O sino da Igreja da Vestiaria, no concelho de Alcobaça, foi furtado na madrugada de 9 de Setembro, para indignação da comunidade, que celebrava o dia da padroeira.
Na madrugada de 5 de Setembro, tinha sucedido o mesmo na Capela de Vale de Água, em Porto de Mós. No mesmo concelho, também recentemente, foram furtadas panelas, tachos e talheres da cozinha de apoio à Capela de Casais Garridos e foi ainda danificada uma porta na Capela de Chão Pardo, numa tentativa gorada de arrombamento, explica ao JORNAL DE LEIRIA António Cardoso, pároco de Pedreiras e Juncal.
Mais do que inseguras e revoltadas com a perda de um património que a todos pertence, as populações sentem-se “feridas” com a usurpação de símbolos que marcam os seus momentos de felicidade, de dor e religiosidade.
Em quase oito anos de mandato, Isabel Costa, presidente da União de Freguesias de Alcobaça e Vestiaria não se recorda de uma situação semelhante neste território. O sino da Igreja de Vestiaria foi furtado pelas 3 horas da manhã, quando se comemorava o dia da padroeira, Nossa Senhora da Ajuda. “Um morador ouviu grande estrondo e dirigiu-se ao local. Ainda se afastou de um carro, que quase o atropelou. Mais tarde, percebeu-se que faltava o sino de bronze”, conta a presidente, acrescentado que “o caso foi reportado às autoridades”.

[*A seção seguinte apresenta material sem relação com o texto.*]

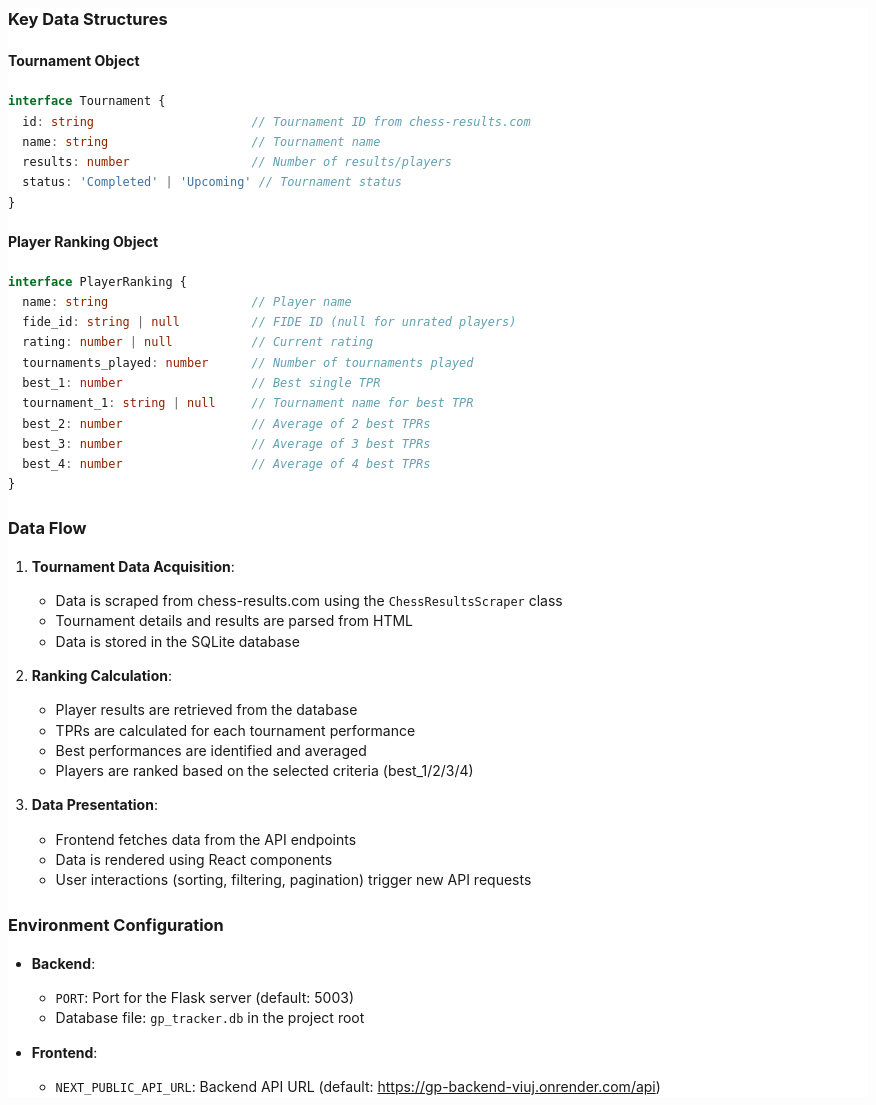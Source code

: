 
### Key Data Structures

#### Tournament Object
```typescript
interface Tournament {
  id: string                      // Tournament ID from chess-results.com
  name: string                    // Tournament name
  results: number                 // Number of results/players
  status: 'Completed' | 'Upcoming' // Tournament status
}
```

#### Player Ranking Object
```typescript
interface PlayerRanking {
  name: string                    // Player name
  fide_id: string | null          // FIDE ID (null for unrated players)
  rating: number | null           // Current rating
  tournaments_played: number      // Number of tournaments played
  best_1: number                  // Best single TPR
  tournament_1: string | null     // Tournament name for best TPR
  best_2: number                  // Average of 2 best TPRs
  best_3: number                  // Average of 3 best TPRs
  best_4: number                  // Average of 4 best TPRs
}
```

### Data Flow

1. **Tournament Data Acquisition**:
   - Data is scraped from chess-results.com using the `ChessResultsScraper` class
   - Tournament details and results are parsed from HTML
   - Data is stored in the SQLite database

2. **Ranking Calculation**:
   - Player results are retrieved from the database
   - TPRs are calculated for each tournament performance
   - Best performances are identified and averaged
   - Players are ranked based on the selected criteria (best_1/2/3/4)

3. **Data Presentation**:
   - Frontend fetches data from the API endpoints
   - Data is rendered using React components
   - User interactions (sorting, filtering, pagination) trigger new API requests

### Environment Configuration

- **Backend**:
  - `PORT`: Port for the Flask server (default: 5003)
  - Database file: `gp_tracker.db` in the project root

- **Frontend**:
  - `NEXT_PUBLIC_API_URL`: Backend API URL (default: https://gp-backend-viuj.onrender.com/api)
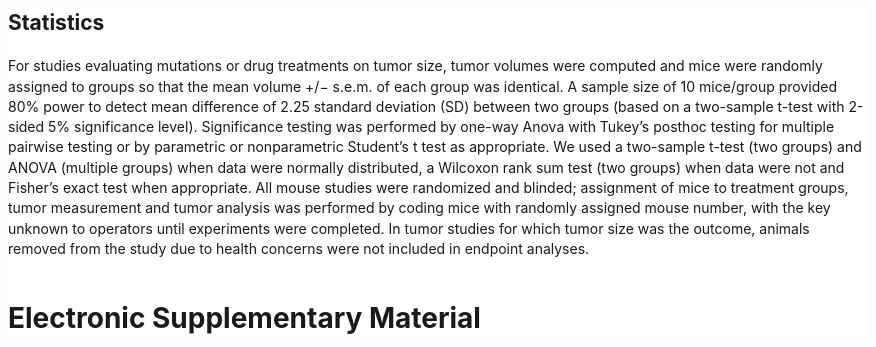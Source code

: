 ## Statistics

For studies evaluating mutations or drug treatments on tumor size, tumor volumes were computed and mice were randomly assigned to groups so that the mean volume +/− s.e.m. of each group was identical. A sample size of 10 mice/group provided 80% power to detect mean difference of 2.25 standard deviation (SD) between two groups (based on a two-sample t-test with 2-sided 5% significance level). Significance testing was performed by one-way Anova with Tukey’s posthoc testing for multiple pairwise testing or by parametric or nonparametric Student’s t test as appropriate. We used a two-sample t-test (two groups) and ANOVA (multiple groups) when data were normally distributed, a Wilcoxon rank sum test (two groups) when data were not and Fisher’s exact test when appropriate. All mouse studies were randomized and blinded; assignment of mice to treatment groups, tumor measurement and tumor analysis was performed by coding mice with randomly assigned mouse number, with the key unknown to operators until experiments were completed. In tumor studies for which tumor size was the outcome, animals removed from the study due to health concerns were not included in endpoint analyses.

# Electronic Supplementary Material

##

“As pessoas estão revoltadas e tristes, sobretudo porque era um dia especial, da padroeira”, sublinha a autarca. O prejuízo, conta Isabel Costa, será de três a cinco mil euros. Na Capela de Vale de Água, o sino [LER_MAIS]terá sido puxado com tanta força, talvez com cabos de aço, supõe o pároco António Cardoso, que levou à queda de uma parte da torre. Só o sino, estima o padre, custaria cerca de quatro mil euros. Mas há também que reparar a parte caída do edifício. “Há um misto de revolta, de tristeza e de insegurança num lugar pequeno”, onde não são comuns situações do género.
A última vez que aconteceu caso idêntico foi em 2019, em Pedreiras, mas foi possível recuperar os bens furtados, conta António Cardoso.

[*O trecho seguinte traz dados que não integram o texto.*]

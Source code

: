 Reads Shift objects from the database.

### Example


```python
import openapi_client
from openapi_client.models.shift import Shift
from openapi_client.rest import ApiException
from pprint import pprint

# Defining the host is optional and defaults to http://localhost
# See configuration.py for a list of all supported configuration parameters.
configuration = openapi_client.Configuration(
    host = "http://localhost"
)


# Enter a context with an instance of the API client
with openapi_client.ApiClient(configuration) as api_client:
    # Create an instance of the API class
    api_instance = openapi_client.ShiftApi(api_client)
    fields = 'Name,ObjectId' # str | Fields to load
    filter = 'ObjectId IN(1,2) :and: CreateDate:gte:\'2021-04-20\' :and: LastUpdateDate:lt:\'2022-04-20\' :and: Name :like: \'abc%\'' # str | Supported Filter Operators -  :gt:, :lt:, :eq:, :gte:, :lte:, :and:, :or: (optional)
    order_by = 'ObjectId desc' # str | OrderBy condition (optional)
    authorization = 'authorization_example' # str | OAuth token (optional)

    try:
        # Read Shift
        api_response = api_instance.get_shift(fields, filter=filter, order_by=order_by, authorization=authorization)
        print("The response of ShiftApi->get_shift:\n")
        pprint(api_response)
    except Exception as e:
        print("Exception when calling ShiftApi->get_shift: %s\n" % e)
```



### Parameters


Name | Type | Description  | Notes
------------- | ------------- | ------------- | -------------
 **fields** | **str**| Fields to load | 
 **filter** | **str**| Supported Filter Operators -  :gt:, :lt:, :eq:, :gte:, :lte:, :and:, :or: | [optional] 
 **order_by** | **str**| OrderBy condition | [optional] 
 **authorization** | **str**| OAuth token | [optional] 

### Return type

Arlindo Jerónimo, sócio-gerente da única fundição de sinos activa no País, situada em Braga, explica que é habitual ser contactado pela GNR, que solicita informação a fim de conseguir avaliar o valor destas peças e, assim, estimar os prejuízos causados. “Há dois anos também ouvi falar de alguns furtos”, recorda o empresário.
“Um quilo de ferro custa cerca de 70 cêntimos e um quilo de bronze custa cerca de 25 euros”, razão pela qual se tornam peças apetecíveis, explica Arlindo Jerónimo. O empresário acredita que o objectivo de quem furta é vender a sucateiros de Portugal e de Espanha. Também o próprio já foi abordado com ofertas de sinos. “Há um ou outro que tenta vender. Se suspeitamos da proveniência não compramos.”
O JORNAL DE LEIRIA contactou a GNR acerca dos furtos, mas não foi possível obter resposta até ao final desta edição.
“Ferida” aberta na comunidade
Maria Adelaide Furtado, campanóloga e investigadora da arte sineira em Alvaiázere, explica que este tipo de crime costuma ser cíclico, sendo que os sinos acabam por ser refundidos. “Com eles desaparece informação útil e parte da história local”. Recorda, por exemplo, que há cerca de seis anos foram furtados dois sinos em Pelmá (Alvaiázere), que tinham sido produzidos na emblemática Fundição de Sinos da Boca da Mata, constituída naquele concelho em 1899 e que, durante 70 anos, fabricou destas peças de arte para todo o mundo.
O sino da Capela da Serra, nos Covões, também foi um daqueles que foi furtado há meia dúzia de anos em Alvaiázere, recorda a especialista.
“Sempre que tenho oportunidade, falo aos párocos da necessidade de colocarem redes ou grades à volta dos sinos, sobretudo quando as igrejas e capelas estão isoladas e as torres são baixas”, salienta.
“A maioria dos sinos são comprados com o apoio da população. Fazem parte da sua história, do seu quotidiano. Quando os furtam, as pessoas ficam muito feridas. São os sons que os acompanham nos casamentos, nos baptizados, nos funerais e em tantas outras cerimónias religiosas”, constata a campanóloga.